By that time the jury for the inquest were assembling at the town hall and Scrope was putting on his black velvet court gown and his gold chain of office, while the prisoners were fetched out of their various cells. Carey sprinted up the stairs of the Queen Mary Tower to his own chamber to change his clothes to his good black velvet suit and found Simon Barnet asleep and snorting on the truckle bed.

Finally ready, Carey ran down the stairs again to join the tail end of the inquest procession, with his hat in his hand. Ahead, guarded by Sergeant Ill-Willit Daniel Nixon and Lowther’s men, were all of the prisoners, including John Leigh: Barnabus shambled along looking frowsty and bad-tempered, Kate Atkinson walked with her head bowed and Andy was having trouble with his leg irons. It was a slow march. Dodd fell in behind him at the Keep gate with his four men and no prisoner.

‘No sign of him?’ Carey asked.

‘Nay sir,’ said Dodd mournfully. ‘We were too late. He must have run as soon as we left. I did the rest of what ye said.’

‘Damn, damn, damn,’ muttered Carey. ‘Why the hell didn’t I think of it?’

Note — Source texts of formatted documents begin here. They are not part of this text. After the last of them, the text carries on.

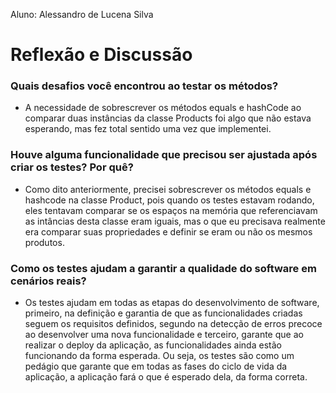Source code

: Aluno: Alessandro de Lucena Silva
# Reflexão e Discussão

### Quais desafios você encontrou ao testar os métodos?
- A necessidade de sobrescrever os métodos equals e hashCode ao comparar duas instâncias da classe Products foi algo que não estava esperando, mas fez total sentido uma vez que implementei.

### Houve alguma funcionalidade que precisou ser ajustada após criar os testes? Por quê?
- Como dito anteriormente, precisei sobrescrever os métodos equals e hashcode na classe Product, pois quando os testes estavam rodando, eles tentavam comparar se os espaços na memória que referenciavam as intâncias desta classe eram iguais, mas o que eu precisava realmente era comparar suas propriedades e definir se eram ou não os mesmos produtos.

### Como os testes ajudam a garantir a qualidade do software em cenários reais?
- Os testes ajudam em todas as etapas do desenvolvimento de software, primeiro, na definição e garantia de que as funcionalidades criadas seguem os requisitos definidos, segundo na detecção de erros precoce ao desenvolver uma nova funcionalidade e terceiro, garante que ao realizar o deploy da aplicação, as funcionalidades ainda estão funcionando da forma esperada. Ou seja, os testes são como um pedágio que garante que em todas as fases do ciclo de vida da aplicação, a aplicação fará o que é esperado dela, da forma correta.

‘Well, sir,’ Dodd was comforting. ‘Ye couldnae arrest Jock Burn as well as his master wi’ only the two of us and a half-dead maid to carry; Jock would ha’ made mincemeat of us.’

‘I suppose so.’

‘And ye’ve caught the master good and proper, sir.’

‘Have you got the shirt?’

‘Ay sir, but no’ the knife. I’ll send Bangtail for it; he’s a fast runner.’

Bangtail sprinted off from the end of the procession. Carey saw Janet Dodd among the crowd at the entrance to the town hall, a very formidable sight in red, black and brocade, surrounded by many of Kate Atkinson’s gossips, likewise dressed in their Sunday best. There was no sign of Mrs Leigh, which was hardly to be wondered at.

THURSDAY, 6TH JULY 1592, 11 A.M.

Edward Aglionby looked impressive in his budge-trimmed green velvet gown, black damask doublet and hose and tall hat. He stood on the steps of the hall as the Castle procession arrived and greeted Scrope with suitable respect.